We define the discrepancy D_N for a sequence (s₁, s₂, s₃, ...) with respect to the interval [a, b] as

D_{N}=\sup _{a\leq c\leq d\leq b}\left\vert {\frac {\left|\{\,s_{1},\dots ,s_{N}\,\}\cap [c,d]\right|}{N}}-{\frac {d-c}{b-a}}\right\vert .

A sequence is thus equidistributed if the discrepancy D_N tends to zero as N tends to infinity.

Equidistribution is a rather weak criterion to express the fact that a sequence fills the segment leaving no gaps. For example, the drawings of a random variable uniform over a segment will be equidistributed in the segment, but there will be large gaps compared to a sequence which first enumerates multiples of ε in the segment, for some small ε, in an appropriately chosen way, and then continues to do this for smaller and smaller values of ε. For stronger criteria and for constructions of sequences that are more evenly distributed, see low-discrepancy sequence.

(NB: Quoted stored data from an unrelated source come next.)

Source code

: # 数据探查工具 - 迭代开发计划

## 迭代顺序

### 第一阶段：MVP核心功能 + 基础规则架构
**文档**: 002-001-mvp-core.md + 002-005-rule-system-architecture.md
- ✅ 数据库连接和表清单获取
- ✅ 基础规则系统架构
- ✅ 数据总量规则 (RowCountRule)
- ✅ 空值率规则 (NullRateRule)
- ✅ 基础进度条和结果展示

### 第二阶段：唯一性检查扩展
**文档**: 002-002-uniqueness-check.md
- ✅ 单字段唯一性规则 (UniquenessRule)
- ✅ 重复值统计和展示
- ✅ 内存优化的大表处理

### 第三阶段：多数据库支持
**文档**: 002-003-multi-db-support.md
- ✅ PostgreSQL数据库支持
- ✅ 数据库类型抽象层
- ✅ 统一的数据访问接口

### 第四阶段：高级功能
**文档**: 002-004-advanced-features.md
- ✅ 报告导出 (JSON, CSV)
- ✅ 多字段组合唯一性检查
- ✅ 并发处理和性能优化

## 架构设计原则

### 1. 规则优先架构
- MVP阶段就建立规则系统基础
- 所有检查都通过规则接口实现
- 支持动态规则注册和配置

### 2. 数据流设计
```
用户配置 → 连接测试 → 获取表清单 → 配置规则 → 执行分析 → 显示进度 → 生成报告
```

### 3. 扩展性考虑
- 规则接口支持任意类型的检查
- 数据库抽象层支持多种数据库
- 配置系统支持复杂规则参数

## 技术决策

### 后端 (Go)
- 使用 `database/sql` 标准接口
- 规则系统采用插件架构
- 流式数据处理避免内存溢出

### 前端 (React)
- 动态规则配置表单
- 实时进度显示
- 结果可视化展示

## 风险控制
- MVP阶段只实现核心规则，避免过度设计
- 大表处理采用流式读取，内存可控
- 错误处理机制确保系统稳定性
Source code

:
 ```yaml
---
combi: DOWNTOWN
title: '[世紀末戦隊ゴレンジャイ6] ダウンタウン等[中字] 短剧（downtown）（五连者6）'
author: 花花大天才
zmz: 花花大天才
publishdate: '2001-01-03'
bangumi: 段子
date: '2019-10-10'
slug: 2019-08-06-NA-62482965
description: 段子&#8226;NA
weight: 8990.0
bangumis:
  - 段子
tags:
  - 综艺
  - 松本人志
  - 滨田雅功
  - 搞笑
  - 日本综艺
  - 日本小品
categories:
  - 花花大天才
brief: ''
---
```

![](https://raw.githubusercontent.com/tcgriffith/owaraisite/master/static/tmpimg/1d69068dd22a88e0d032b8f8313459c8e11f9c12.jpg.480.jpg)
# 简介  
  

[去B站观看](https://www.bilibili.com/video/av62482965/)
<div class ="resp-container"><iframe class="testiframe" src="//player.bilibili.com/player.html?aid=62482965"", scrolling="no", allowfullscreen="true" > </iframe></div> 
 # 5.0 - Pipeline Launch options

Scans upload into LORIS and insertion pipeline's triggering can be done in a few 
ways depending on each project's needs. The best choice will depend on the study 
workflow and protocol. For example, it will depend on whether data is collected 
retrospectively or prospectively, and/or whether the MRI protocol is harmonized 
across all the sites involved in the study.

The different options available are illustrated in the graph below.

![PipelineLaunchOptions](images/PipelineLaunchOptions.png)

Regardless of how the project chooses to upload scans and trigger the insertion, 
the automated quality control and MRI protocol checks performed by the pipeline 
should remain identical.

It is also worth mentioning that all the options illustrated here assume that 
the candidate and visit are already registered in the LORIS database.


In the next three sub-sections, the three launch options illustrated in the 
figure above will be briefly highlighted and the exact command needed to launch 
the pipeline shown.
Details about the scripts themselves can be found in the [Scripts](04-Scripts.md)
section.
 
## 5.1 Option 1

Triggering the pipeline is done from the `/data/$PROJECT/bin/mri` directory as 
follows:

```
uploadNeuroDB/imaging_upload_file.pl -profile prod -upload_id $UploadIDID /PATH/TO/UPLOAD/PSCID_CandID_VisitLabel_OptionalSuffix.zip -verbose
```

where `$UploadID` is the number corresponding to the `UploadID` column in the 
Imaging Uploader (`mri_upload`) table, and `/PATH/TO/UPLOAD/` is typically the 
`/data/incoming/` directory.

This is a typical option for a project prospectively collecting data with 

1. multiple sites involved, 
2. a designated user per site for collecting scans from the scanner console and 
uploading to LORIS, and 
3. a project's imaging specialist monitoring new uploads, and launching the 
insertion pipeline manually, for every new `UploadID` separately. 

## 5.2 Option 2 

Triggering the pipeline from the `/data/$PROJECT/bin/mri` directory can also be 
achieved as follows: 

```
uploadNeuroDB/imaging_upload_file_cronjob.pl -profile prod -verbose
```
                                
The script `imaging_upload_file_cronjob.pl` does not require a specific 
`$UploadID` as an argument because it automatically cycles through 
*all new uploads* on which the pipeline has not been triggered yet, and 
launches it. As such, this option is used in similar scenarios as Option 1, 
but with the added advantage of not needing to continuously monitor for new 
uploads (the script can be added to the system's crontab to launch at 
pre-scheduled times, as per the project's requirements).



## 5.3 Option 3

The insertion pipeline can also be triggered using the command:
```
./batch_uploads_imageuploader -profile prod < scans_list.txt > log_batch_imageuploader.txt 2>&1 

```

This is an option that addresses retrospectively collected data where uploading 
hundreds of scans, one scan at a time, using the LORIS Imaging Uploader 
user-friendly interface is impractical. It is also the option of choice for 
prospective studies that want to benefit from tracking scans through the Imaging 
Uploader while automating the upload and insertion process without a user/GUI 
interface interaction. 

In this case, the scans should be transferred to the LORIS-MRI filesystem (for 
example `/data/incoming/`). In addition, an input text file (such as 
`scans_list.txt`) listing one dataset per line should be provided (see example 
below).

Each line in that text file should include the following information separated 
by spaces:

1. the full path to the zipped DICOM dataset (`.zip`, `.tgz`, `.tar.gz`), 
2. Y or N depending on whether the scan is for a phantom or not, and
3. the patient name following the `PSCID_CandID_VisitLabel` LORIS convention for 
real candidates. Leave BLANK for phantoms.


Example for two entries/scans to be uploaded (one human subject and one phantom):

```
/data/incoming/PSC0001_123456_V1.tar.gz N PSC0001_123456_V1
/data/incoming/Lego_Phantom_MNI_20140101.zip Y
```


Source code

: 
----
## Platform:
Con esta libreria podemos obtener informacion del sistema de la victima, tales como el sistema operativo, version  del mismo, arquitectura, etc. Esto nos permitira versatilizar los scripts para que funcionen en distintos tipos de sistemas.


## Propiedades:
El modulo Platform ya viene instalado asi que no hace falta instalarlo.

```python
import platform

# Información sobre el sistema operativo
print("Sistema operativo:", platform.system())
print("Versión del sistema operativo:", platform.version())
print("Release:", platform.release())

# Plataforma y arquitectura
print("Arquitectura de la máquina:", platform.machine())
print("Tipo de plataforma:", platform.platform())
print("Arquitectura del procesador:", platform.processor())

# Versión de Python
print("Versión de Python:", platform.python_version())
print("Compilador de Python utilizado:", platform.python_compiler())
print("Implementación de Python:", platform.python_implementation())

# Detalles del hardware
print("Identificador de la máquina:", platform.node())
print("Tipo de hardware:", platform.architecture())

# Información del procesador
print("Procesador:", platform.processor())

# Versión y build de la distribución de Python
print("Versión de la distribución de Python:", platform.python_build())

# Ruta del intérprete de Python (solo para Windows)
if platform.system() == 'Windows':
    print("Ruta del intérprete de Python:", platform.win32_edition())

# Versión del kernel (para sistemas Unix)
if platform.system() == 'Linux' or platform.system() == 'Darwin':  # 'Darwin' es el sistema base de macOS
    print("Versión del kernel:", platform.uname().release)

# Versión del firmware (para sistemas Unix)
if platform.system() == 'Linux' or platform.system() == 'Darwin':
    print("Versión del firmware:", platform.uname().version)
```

Riemann integral criterion for equidistribution

Recall that if f is a function having a Riemann integral in the interval [a, b], then its integral is the limit of Riemann sums taken by sampling the function f in a set of points chosen from a fine partition of the interval. Therefore, if some sequence is equidistributed in [a, b], it is expected that this sequence can be used to calculate the integral of a Riemann-integrable function. This leads to the following criterion^[1] for an equidistributed sequence:

Suppose (s₁, s₂, s₃, ...) is a sequence contained in the interval [a, b]. Then the following conditions are equivalent:

The sequence is equidistributed on [a, b].
For every Riemann-integrable (complex-valued) function f : [a, b] → $\mathbb {C}$ , the following limit holds:

\lim _{N\to \infty }{\frac {1}{N}}\sum _{n=1}^{N}f\left(s_{n}\right)={\frac {1}{b-a}}\int _{a}^{b}f(x)\,dx

Proof
First note that the definition of an equidistributed sequence is equivalent to the integral criterion whenever f is the indicator function of an interval: If f = 1_{[c, d]}, then the left hand side is the proportion of points of the sequence falling in the interval [c, d], and the right hand side is exactly $\textstyle {\frac {d-c}{b-a}}.$ This means 2 ⇒ 1 (since indicator functions are Riemann-integrable), and 1 ⇒ 2 for f being an indicator function of an interval. It remains to assume that the integral criterion holds for indicator functions and prove that it holds for general Riemann-integrable functions as well. Note that both sides of the integral criterion equation are linear in f, and therefore the criterion holds for linear combinations of interval indicators, that is, step functions. To show it holds for f being a general Riemann-integrable function, first assume f is real-valued. Then by using Darboux's definition of the integral, we have for every ε > 0 two step functions f₁ and f₂ such that f₁ ≤ f ≤ f₂ and $\textstyle \int _{a}^{b}(f_{2}(x)-f_{1}(x))\,dx\leq \varepsilon (b-a).$ Notice that: ${\frac {1}{b-a}}\int _{a}^{b}f_{1}(x)\,dx=\lim _{N\to \infty }{\frac {1}{N}}\sum _{n=1}^{N}f_{1}(s_{n})\leq \liminf _{N\to \infty }{\frac {1}{N}}\sum _{n=1}^{N}f(s_{n})$ ${\frac {1}{b-a}}\int _{a}^{b}f_{2}(x)\,dx=\lim _{N\to \infty }{\frac {1}{N}}\sum _{n=1}^{N}f_{2}(s_{n})\geq \limsup _{N\to \infty }{\frac {1}{N}}\sum _{n=1}^{N}f(s_{n})$ By subtracting, we see that the limit superior and limit inferior of $\textstyle {\frac {1}{N}}\sum _{n=1}^{N}f(s_{n})$ differ by at most ε. Since ε is arbitrary, we have the existence of the limit, and by Darboux's definition of the integral, it is the correct limit. Finally, for complex-valued Riemann-integrable functions, the result follows again from linearity, and from the fact that every such function can be written as f = u + vi, where u, v are real-valued and Riemann-integrable. ∎

Proof

First note that the definition of an equidistributed sequence is equivalent to the integral criterion whenever f is the indicator function of an interval: If f = 1_{[c, d]}, then the left hand side is the proportion of points of the sequence falling in the interval [c, d], and the right hand side is exactly

\textstyle {\frac {d-c}{b-a}}.

This means 2 ⇒ 1 (since indicator functions are Riemann-integrable), and 1 ⇒ 2 for f being an indicator function of an interval. It remains to assume that the integral criterion holds for indicator functions and prove that it holds for general Riemann-integrable functions as well.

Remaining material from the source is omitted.